Irish musician and political activist Bob Geldof said that it was impossible to describe the "fug of grief" he descended into after his daughter Peaches died of a drug overdose in 2014.
Geldof told the Guardian that his 25-year-old daughter was "far too funny, too wild really and maybe, maybe a little too clever for her own good."
He was speaking ahead of the release of the Citizens of Boomtown - a new documentary chronicling the life of the Boomtown Rats that aired on BBC Two on Saturday night. The Boomtown Rats also released an album of the same name in March this year, their first in 36 years.
The documentary is packed with cameo appearances from famous fans of the Irish punk band, including Bono and Sinead O'Connor, and also features footage of a young Geldof with his future wife Paula Yates, who also died of a drug overdose in 2000.
Geldof was divorced from Yates when she died, but there is no denying that he still loves her and he talked about watching the old footage of them together in the new documentary.
We loved each other. We were together for 20 years. It was proper stuff, you know?

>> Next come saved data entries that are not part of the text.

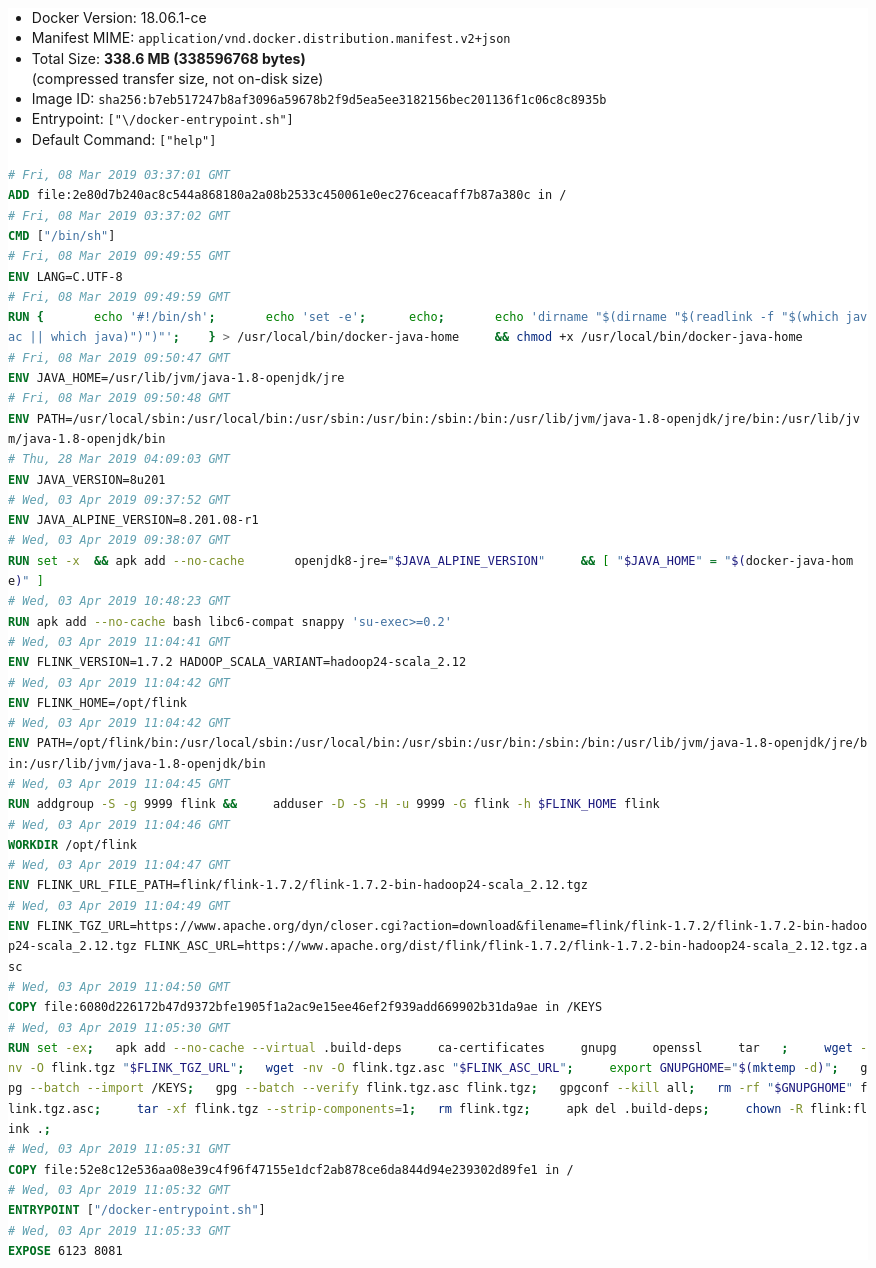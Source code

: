 -	Docker Version: 18.06.1-ce
-	Manifest MIME: `application/vnd.docker.distribution.manifest.v2+json`
-	Total Size: **338.6 MB (338596768 bytes)**  
	(compressed transfer size, not on-disk size)
-	Image ID: `sha256:b7eb517247b8af3096a59678b2f9d5ea5ee3182156bec201136f1c06c8c8935b`
-	Entrypoint: `["\/docker-entrypoint.sh"]`
-	Default Command: `["help"]`

```dockerfile
# Fri, 08 Mar 2019 03:37:01 GMT
ADD file:2e80d7b240ac8c544a868180a2a08b2533c450061e0ec276ceacaff7b87a380c in / 
# Fri, 08 Mar 2019 03:37:02 GMT
CMD ["/bin/sh"]
# Fri, 08 Mar 2019 09:49:55 GMT
ENV LANG=C.UTF-8
# Fri, 08 Mar 2019 09:49:59 GMT
RUN { 		echo '#!/bin/sh'; 		echo 'set -e'; 		echo; 		echo 'dirname "$(dirname "$(readlink -f "$(which javac || which java)")")"'; 	} > /usr/local/bin/docker-java-home 	&& chmod +x /usr/local/bin/docker-java-home
# Fri, 08 Mar 2019 09:50:47 GMT
ENV JAVA_HOME=/usr/lib/jvm/java-1.8-openjdk/jre
# Fri, 08 Mar 2019 09:50:48 GMT
ENV PATH=/usr/local/sbin:/usr/local/bin:/usr/sbin:/usr/bin:/sbin:/bin:/usr/lib/jvm/java-1.8-openjdk/jre/bin:/usr/lib/jvm/java-1.8-openjdk/bin
# Thu, 28 Mar 2019 04:09:03 GMT
ENV JAVA_VERSION=8u201
# Wed, 03 Apr 2019 09:37:52 GMT
ENV JAVA_ALPINE_VERSION=8.201.08-r1
# Wed, 03 Apr 2019 09:38:07 GMT
RUN set -x 	&& apk add --no-cache 		openjdk8-jre="$JAVA_ALPINE_VERSION" 	&& [ "$JAVA_HOME" = "$(docker-java-home)" ]
# Wed, 03 Apr 2019 10:48:23 GMT
RUN apk add --no-cache bash libc6-compat snappy 'su-exec>=0.2'
# Wed, 03 Apr 2019 11:04:41 GMT
ENV FLINK_VERSION=1.7.2 HADOOP_SCALA_VARIANT=hadoop24-scala_2.12
# Wed, 03 Apr 2019 11:04:42 GMT
ENV FLINK_HOME=/opt/flink
# Wed, 03 Apr 2019 11:04:42 GMT
ENV PATH=/opt/flink/bin:/usr/local/sbin:/usr/local/bin:/usr/sbin:/usr/bin:/sbin:/bin:/usr/lib/jvm/java-1.8-openjdk/jre/bin:/usr/lib/jvm/java-1.8-openjdk/bin
# Wed, 03 Apr 2019 11:04:45 GMT
RUN addgroup -S -g 9999 flink &&     adduser -D -S -H -u 9999 -G flink -h $FLINK_HOME flink
# Wed, 03 Apr 2019 11:04:46 GMT
WORKDIR /opt/flink
# Wed, 03 Apr 2019 11:04:47 GMT
ENV FLINK_URL_FILE_PATH=flink/flink-1.7.2/flink-1.7.2-bin-hadoop24-scala_2.12.tgz
# Wed, 03 Apr 2019 11:04:49 GMT
ENV FLINK_TGZ_URL=https://www.apache.org/dyn/closer.cgi?action=download&filename=flink/flink-1.7.2/flink-1.7.2-bin-hadoop24-scala_2.12.tgz FLINK_ASC_URL=https://www.apache.org/dist/flink/flink-1.7.2/flink-1.7.2-bin-hadoop24-scala_2.12.tgz.asc
# Wed, 03 Apr 2019 11:04:50 GMT
COPY file:6080d226172b47d9372bfe1905f1a2ac9e15ee46ef2f939add669902b31da9ae in /KEYS 
# Wed, 03 Apr 2019 11:05:30 GMT
RUN set -ex;   apk add --no-cache --virtual .build-deps     ca-certificates     gnupg     openssl     tar   ;     wget -nv -O flink.tgz "$FLINK_TGZ_URL";   wget -nv -O flink.tgz.asc "$FLINK_ASC_URL";     export GNUPGHOME="$(mktemp -d)";   gpg --batch --import /KEYS;   gpg --batch --verify flink.tgz.asc flink.tgz;   gpgconf --kill all;   rm -rf "$GNUPGHOME" flink.tgz.asc;     tar -xf flink.tgz --strip-components=1;   rm flink.tgz;     apk del .build-deps;     chown -R flink:flink .;
# Wed, 03 Apr 2019 11:05:31 GMT
COPY file:52e8c12e536aa08e39c4f96f47155e1dcf2ab878ce6da844d94e239302d89fe1 in / 
# Wed, 03 Apr 2019 11:05:32 GMT
ENTRYPOINT ["/docker-entrypoint.sh"]
# Wed, 03 Apr 2019 11:05:33 GMT
EXPOSE 6123 8081
```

So it was lovely to see her again and to remind people that she was very funny, very smart, very beautiful. She was just great," he said in the Guardian interview.
Citizens of Boomtown provides a fresh look at a fascinating period in Irish history when an increasingly liberal younger generation frequently clashed with their conservative elders during the 1970s when the Catholic Church had an inexorable influence on the Irish State.
The documentary argues that the emergence of the Boomtown Rats was a key part of that fundamental change in Irish society.
"The Boomtown Rats changed the world," Geldof boasted in the documentary and, to a degree, that's true.
The band helped to bring rock music to the mainstream in Ireland at a time when ultra-conservative pop tunes dominated the charts and the dance halls. In an era of Catholic oppression, the band represented the typical rebel without a cause.
Told predominately through photographs and archive footage, the documentary also chronicles Geldof's role in organizing LiveAid - a huge benefit concert raising funds for victims of famine in Ethiopia in the 1980s.
Geldof additionally talked to the Guardian about the famous concert.
Geldof said that the concert wouldn't work nowadays because rock and roll music no longer occupies a central part of society. He said that music is in the background of modern life and said that online fundraising concerts set up during the COVID-19 lockdown do not work.
One World: Together at Home, for example, was described as this generation's LiveAid, but Geldof believes that the two events are incomparable.
"They’re [online fundraising concerts] really hopeless. I don’t think they work at all. Plus I wish people would stop doing acoustic cover versions of rock and roll songs. Play them the way they were meant to be heard."
Geldof said that his own lockdown has been quiet and uneventful and that he has never mowed his lawn or washed his car so much.
He also said that he doesn't know if society will ever return to normal when the pandemic is over.
"I don’t personally think people will feel safe about people trapped in a closed space with other people for a long while."